A dos viejas costumbres se las llevará inexorablemente el ventarrón de los cambios. Una de ellas, los velorios en las casas, que han sido sustituidos por las salas de velación, de rigurosa organización, en las que apenas se puede rezar y tomar tinto, hasta determinada hora. Aquellos velorios de amanecida (porque el muerto no se podía dejar solo), con cena, pataletas y ataques de los deudos más dramáticos y carreritas a la tienda de la esquina a granear aguardiente, son historia.
Y a las tumbas y bóvedas tendrán que buscarles otro oficio, porque la cremación cada vez se impone más. “Yo les dije en mi casa que cuando me muriera me cremaran”, decía un viejo que toma aguardiente todos los días. Él asegura que se tomó el vino de la primera comunión y no ha podido parar. Su esposa, que estaba cerca, y quién sabe qué entripado tenía, dijo: “Hummm, cremarlo a usted es muy fácil; no es sino arrimarle un fósforo prendido a la boca”.
Esta práctica (la de la cremación) tiene ventajas, como prescindir del uso de la tierra, que cada vez es más escasa; preservar el medio ambiente, porque un cadáver en pocas horas ya es contaminante; y economizar madera para ataúdes, porque se reduce la tala de árboles. Además, ya la gente programa qué hacer con sus cenizas, y las familias acatan esa voluntad. Uno, dispone que con ellas se abonen las matas que sembró en el antejardín de su casa; otro, que las echen al río, donde suele hacer paseos de olla con familiares y amigos; y uno más que las lancen al viento desde una colina, lo que resulta muy poético, así las cenizas tengan que competir con las emanaciones de cualquier volcán cercano, como el del Nevado del Ruiz, por ejemplo.

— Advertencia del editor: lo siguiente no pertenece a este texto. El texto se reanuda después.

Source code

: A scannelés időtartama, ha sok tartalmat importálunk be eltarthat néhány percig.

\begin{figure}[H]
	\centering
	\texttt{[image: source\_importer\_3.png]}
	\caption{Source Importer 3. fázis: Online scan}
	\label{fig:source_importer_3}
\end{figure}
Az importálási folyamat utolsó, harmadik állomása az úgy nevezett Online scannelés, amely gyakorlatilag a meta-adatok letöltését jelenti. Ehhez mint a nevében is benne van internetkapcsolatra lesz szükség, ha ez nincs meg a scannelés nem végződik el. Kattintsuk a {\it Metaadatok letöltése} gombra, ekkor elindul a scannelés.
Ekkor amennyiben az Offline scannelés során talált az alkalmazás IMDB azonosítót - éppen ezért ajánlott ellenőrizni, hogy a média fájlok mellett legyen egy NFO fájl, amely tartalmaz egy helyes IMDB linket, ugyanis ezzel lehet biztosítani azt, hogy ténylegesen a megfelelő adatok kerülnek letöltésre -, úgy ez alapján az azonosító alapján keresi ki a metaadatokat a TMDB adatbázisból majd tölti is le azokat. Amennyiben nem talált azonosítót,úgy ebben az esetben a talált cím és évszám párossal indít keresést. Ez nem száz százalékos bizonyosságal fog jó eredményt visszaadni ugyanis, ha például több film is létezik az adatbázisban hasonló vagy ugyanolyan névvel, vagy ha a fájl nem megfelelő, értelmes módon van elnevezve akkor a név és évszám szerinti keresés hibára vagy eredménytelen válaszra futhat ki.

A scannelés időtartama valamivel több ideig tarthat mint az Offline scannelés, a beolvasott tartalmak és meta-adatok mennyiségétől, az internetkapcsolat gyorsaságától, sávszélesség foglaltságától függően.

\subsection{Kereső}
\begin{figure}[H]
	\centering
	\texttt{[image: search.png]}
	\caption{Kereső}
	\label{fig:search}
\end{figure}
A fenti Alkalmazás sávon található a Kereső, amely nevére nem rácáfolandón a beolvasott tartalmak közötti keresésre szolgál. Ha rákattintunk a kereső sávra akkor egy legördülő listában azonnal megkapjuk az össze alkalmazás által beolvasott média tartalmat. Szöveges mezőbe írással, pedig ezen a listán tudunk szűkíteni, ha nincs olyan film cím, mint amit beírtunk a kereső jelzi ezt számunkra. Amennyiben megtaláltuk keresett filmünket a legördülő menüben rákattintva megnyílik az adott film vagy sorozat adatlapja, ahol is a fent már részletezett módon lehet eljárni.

Otra institución en vía de extinguirse es la de las cantinas cercanas a los cementerios, donde antes remataban los entierros, entre panegíricos del fallecido, lágrimas, estruendosas sonadas de las narices y comparaciones con sobrevivientes cercanos: “Usted es igualito a su papá (le dice un tipo medio jincho a un muchacho); tiene la misma cara, pero también tiene que ser, mijo, un señorazo como era él. ¡Qué tipazo! De esos son muy escasos ya”. La cantina de Circasia, que hubo frente al Cementerio Libre, y a escasas dos cuadras del panteón parroquial, se llamaba, “in illo témpore”, “La última lágrima”. Tal vez en una como ella se suscitó el episodio que describió el poeta Antonio Kuri Kuri en este delicioso soneto:
“Entierro. De un entierro de pobre han regresado / los amigos, y en fúnebre conjunto / entran en una tienda, donde al punto / piden ron, aguardiente y resacado. / Se conversa de todo: del pasado, / de los méritos grandes del difunto / que jamás se mezcló en ningún asunto / que hubiera su prestigio deslustrado. / Golpes sobre la mesa. Más licores, / frases de variadísimos colores / en voz muy alta y con sentido incierto. / Y el más consciente, en cuyo ser palpita / verdadero pesar, de pronto grita / con toda la emoción: ¡Que viva el muerto!”.